Mendadak semua mata menatap Stefan dengan perasaan yang tak enak. Iya, kami semua tahu ini salah Stefan.
“Gila ya, bullshit banget omongannya sampe bisa bawa cewek ga pake biaya ke Osaka dan Kyoto” aku gantian meledek.
“Oh, lebih gila mana sama orang yang udah ngegele bareng, ditidurin, di anu anu terus ga jadi dipacarin, eh balik dari Jepang malah bawa cewek” ledek Stefan ganti.
“Ya yang ngebullshit sama cewek innocent dan bikin dia jadi blingsatan lah” balasku.
“Oh iya, yang satu lagi juga ceweknya blingsatan, ampe berantem dan ga ngomong lagi ampe sekarang” balas Stefan.
“Nah kalo ini abis ngebullshit malah kabur, gila, pengecut abis, tititnya ga ada ni orang” balasku.
“Lebih ga ada titit mana orang yang ngilang ke Jepang sebulan, terus ditungguin, malah bawa pacar, eh calon istri deng…” balas Stefan.
“Siapa juga yang nungguin gue” kesalku.
“Kanaya”
“Ya bukan salah gue kan, gue ga ada janji apa-apa, emangnya Stefan, mulutnya manis bener….” ledekku.

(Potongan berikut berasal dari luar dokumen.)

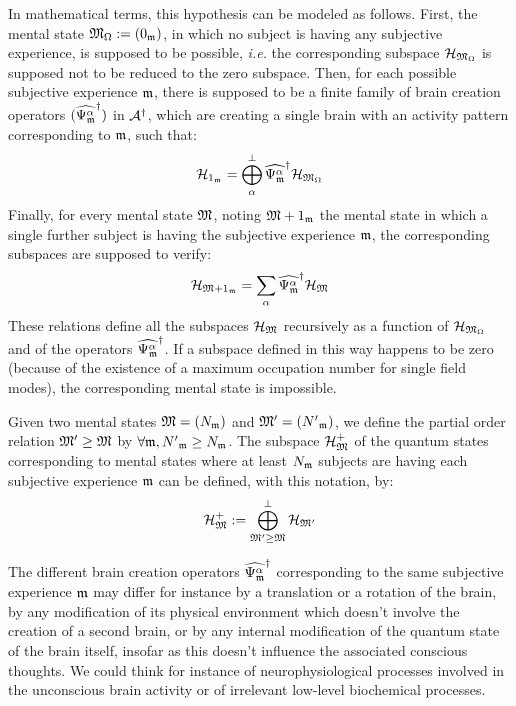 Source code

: In mathematical terms, this hypothesis can be modeled as follows.
First, the mental state $\mathfrak{M}_\Omega := ({0}_{\mathfrak{m}})$, in which no subject is having any subjective experience, is supposed to be possible, \textit{i.e.} the corresponding subspace $\mathcal H_{\mathfrak{M}_\Omega}$ is supposed not to be reduced to the zero subspace.
Then, for each possible subjective experience $\mathfrak{m}$, there is supposed to be a finite family of brain creation operators $(\widehat{\Psi_{\mathfrak{m}}^\alpha}^{\dagger})$ in $\mathcal A^{\dagger}$, which are creating a single brain with an activity pattern corresponding to $\mathfrak{m}$, such that:
\begin{equation*}
\mathcal H_{{1}_{\mathfrak{m}}} = \bigoplus_{\alpha}^\perp \widehat{\Psi_{\mathfrak{m}}^\alpha}^{\dagger} \mathcal H_{\mathfrak{M}_\Omega}
\end{equation*}
Finally, for every mental state $\mathfrak{M}$, noting $\mathfrak{M} + {1}_{\mathfrak{m}}$ the mental state in which a single further subject is having the subjective experience $\mathfrak{m}$, the corresponding subspaces are supposed to verify:
\begin{equation*}
\mathcal H_{\mathfrak{M} + {1}_{\mathfrak{m}}} = \sum_{\alpha} \widehat{\Psi_{\mathfrak{m}}^\alpha}^{\dagger} \mathcal H_{\mathfrak{M}}
\end{equation*}
These relations define all the subspaces $\mathcal H_{\mathfrak{M}}$ recursively as a function of $\mathcal H_{\mathfrak{M}_\Omega}$ and of the operators $\widehat{\Psi_{\mathfrak{m}}^\alpha}^{\dagger}$.
If a subspace defined in this way happens to be zero (because of the existence of a maximum occupation number for single field modes), the corresponding mental state is impossible.

Given two mental states $\mathfrak{M} = ({N}_{\mathfrak{m}})$ and $\mathfrak{M}' = ({N'}_{\mathfrak{m}})$, we define the partial order relation $\mathfrak{M}' \geq \mathfrak{M}$ by $\forall \mathfrak{m}, {N'}_{\mathfrak{m}} \geq {N}_{\mathfrak{m}}$.
The subspace $\mathcal H_{\mathfrak{M}}^+$ of the quantum states corresponding to mental states where at least ${N}_{\mathfrak{m}}$ subjects are having each subjective experience $\mathfrak{m}$ can be defined, with this notation, by:
\begin{equation*}
\mathcal H_{\mathfrak{M}}^+ := \bigoplus_{\mathfrak{M}' \geq \mathfrak{M}}^\perp \mathcal H_{\mathfrak{M}'}
\end{equation*}

 The different brain creation operators $\widehat{\Psi_{\mathfrak{m}}^\alpha}^{\dagger}$ corresponding to the same subjective experience $\mathfrak{m}$ may differ for instance by a translation or a rotation of the brain, by any modification of its physical environment which doesn't involve the creation of a second brain, or by any internal modification of the quantum state of the brain itself, insofar as this doesn't influence the associated conscious thoughts.
We could think for instance of neurophysiological processes involved in the unconscious brain activity or of irrelevant low-level biochemical processes.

“Itu mah ceweknya aja yang lebay”
“Lebay gara-gara digodain kan” balasku.
“Iya deh, Stop, I Love You” Stefan menirukan kata-kata Kanaya yang dia katakan kepadaku menjelang kedatangan Kyoko ke Indonesia.
“Kampret” umpatku.
“Elu? Emang kampret… Suka tebar pesona sih” Stefan menunjukku lalu menggoyang-goyangkan jarinya di hadapanku.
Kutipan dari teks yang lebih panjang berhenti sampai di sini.